> **Problem description**
Copy each line of the entries that contains the word "images".

== Dataset excerpts

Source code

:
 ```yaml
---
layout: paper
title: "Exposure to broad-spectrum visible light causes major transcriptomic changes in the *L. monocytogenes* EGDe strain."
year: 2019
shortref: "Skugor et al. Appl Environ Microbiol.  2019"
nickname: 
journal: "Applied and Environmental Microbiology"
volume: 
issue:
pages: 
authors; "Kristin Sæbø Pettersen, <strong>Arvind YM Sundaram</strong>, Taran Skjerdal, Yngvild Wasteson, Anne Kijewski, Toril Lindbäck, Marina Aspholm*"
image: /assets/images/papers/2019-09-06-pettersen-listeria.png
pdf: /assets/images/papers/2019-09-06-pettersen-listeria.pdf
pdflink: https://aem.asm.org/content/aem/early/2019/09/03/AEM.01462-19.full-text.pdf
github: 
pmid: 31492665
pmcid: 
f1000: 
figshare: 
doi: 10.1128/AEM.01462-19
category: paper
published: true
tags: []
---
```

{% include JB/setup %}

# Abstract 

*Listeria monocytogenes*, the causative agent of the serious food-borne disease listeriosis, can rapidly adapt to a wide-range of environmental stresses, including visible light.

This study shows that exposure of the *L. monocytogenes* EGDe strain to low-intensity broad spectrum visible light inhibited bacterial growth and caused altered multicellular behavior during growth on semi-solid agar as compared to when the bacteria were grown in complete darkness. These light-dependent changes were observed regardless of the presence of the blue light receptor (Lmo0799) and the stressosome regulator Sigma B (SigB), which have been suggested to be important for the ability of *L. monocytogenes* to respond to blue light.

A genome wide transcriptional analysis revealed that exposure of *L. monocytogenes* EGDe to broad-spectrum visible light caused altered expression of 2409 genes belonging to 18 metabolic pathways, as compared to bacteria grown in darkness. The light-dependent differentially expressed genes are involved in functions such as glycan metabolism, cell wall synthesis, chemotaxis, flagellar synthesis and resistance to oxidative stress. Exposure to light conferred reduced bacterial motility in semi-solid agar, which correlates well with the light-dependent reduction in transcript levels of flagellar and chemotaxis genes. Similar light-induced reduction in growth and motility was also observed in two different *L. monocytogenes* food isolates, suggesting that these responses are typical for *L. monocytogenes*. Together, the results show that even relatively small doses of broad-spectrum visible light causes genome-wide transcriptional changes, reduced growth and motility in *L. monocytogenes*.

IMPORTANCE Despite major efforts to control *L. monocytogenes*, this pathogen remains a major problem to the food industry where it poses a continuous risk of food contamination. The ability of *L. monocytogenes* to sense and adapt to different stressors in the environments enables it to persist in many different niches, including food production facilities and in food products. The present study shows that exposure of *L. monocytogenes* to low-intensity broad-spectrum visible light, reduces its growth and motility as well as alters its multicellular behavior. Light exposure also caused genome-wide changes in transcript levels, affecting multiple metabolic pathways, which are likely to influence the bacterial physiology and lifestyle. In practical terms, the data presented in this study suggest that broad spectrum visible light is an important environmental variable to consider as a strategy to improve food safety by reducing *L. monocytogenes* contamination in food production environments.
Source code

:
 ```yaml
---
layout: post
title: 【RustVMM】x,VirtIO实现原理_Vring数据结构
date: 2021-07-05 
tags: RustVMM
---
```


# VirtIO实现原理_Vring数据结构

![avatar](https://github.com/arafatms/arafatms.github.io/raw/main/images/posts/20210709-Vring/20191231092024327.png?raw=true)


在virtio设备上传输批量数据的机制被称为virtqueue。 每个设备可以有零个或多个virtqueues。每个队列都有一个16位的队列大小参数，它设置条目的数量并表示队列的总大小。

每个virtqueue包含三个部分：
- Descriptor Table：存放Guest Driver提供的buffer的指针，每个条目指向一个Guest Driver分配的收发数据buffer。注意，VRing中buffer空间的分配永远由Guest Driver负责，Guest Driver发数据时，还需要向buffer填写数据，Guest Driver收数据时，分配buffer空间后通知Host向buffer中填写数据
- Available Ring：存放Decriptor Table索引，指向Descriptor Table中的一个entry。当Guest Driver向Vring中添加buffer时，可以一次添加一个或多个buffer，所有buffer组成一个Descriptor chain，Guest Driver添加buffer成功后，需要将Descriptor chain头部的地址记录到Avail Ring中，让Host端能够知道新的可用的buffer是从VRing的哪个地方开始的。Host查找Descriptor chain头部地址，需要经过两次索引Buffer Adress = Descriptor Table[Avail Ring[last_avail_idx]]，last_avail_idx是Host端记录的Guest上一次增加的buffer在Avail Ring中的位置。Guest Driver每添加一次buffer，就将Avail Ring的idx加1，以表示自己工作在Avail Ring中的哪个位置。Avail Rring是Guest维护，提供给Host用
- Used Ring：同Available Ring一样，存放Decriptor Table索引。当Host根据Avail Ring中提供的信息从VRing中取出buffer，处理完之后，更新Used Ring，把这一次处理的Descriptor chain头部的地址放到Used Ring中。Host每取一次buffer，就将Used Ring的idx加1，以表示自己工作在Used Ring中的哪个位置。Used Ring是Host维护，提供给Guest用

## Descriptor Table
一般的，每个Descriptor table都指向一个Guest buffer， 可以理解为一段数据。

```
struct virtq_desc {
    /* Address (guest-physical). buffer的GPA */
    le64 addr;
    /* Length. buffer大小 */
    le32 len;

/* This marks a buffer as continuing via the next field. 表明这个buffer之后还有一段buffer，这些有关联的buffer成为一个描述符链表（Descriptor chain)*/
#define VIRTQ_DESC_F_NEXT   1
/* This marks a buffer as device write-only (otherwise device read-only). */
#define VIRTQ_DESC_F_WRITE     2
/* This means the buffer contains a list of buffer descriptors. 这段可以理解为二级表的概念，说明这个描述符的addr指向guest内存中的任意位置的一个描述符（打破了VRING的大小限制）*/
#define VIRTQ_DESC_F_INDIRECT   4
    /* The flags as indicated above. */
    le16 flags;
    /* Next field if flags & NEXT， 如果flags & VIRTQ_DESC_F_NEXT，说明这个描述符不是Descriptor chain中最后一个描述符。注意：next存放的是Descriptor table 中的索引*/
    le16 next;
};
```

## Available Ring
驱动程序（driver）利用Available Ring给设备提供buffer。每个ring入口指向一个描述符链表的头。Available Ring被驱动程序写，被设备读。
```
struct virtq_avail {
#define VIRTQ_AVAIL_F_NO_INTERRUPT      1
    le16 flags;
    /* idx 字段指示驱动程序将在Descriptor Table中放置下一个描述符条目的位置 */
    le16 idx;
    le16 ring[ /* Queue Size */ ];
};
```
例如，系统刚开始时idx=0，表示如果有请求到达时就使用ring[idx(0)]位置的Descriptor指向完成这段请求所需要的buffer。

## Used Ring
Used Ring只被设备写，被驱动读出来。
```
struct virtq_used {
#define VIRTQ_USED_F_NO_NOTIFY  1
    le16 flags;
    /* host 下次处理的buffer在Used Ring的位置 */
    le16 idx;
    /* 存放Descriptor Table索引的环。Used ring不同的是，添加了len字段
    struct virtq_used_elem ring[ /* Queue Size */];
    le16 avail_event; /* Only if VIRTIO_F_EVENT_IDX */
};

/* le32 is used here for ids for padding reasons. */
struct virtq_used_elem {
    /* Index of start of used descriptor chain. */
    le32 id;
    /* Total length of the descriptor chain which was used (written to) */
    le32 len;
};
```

====

> **Answer**
image: /assets/images/papers/2019-09-06-pettersen-listeria.png
pdf: /assets/images/papers/2019-09-06-pettersen-listeria.pdf
![avatar](https://github.com/arafatms/arafatms.github.io/raw/main/images/posts/20210709-Vring/20191231092024327.png?raw=true)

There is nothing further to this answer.